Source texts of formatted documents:
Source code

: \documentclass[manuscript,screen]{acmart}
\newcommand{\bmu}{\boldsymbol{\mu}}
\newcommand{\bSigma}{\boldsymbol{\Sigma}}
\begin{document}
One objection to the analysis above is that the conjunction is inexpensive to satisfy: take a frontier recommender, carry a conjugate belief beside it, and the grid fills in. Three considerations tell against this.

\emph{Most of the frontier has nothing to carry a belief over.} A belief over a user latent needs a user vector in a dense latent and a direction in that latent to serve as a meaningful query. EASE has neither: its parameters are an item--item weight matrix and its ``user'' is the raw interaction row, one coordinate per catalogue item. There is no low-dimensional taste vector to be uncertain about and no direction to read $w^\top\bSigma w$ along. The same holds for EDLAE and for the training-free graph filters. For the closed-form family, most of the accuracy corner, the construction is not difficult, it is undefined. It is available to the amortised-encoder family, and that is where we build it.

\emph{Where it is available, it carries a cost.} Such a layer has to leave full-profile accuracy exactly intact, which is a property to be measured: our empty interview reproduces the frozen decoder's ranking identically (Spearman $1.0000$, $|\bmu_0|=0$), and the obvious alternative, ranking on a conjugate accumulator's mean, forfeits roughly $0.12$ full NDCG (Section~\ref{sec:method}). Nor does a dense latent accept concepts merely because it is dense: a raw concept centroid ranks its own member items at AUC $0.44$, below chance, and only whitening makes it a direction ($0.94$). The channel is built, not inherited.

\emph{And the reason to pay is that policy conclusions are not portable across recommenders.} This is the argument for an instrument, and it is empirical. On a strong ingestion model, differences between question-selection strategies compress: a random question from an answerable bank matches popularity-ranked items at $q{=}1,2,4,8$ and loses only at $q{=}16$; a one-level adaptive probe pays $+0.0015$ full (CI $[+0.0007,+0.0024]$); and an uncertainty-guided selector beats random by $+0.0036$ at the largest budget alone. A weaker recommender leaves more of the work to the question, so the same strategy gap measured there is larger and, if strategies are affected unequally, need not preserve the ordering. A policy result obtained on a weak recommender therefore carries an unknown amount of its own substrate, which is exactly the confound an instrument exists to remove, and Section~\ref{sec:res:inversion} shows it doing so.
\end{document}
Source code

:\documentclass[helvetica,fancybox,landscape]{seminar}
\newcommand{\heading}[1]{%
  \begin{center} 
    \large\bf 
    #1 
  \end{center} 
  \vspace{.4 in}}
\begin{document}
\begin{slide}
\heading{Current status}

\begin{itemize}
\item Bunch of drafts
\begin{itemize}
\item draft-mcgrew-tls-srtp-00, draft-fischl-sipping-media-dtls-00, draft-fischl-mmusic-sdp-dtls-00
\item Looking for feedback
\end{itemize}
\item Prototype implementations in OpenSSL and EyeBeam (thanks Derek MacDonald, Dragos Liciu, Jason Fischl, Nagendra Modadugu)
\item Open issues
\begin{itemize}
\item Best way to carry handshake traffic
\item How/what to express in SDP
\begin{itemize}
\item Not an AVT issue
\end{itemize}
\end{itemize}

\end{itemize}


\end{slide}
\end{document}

- **EXERCISE BRIEF**: Return every line holding the word "boldsymbol" from the records.

- **WRITTEN REPLY**:
\newcommand{\bmu}{\boldsymbol{\mu}}
\newcommand{\bSigma}{\boldsymbol{\Sigma}}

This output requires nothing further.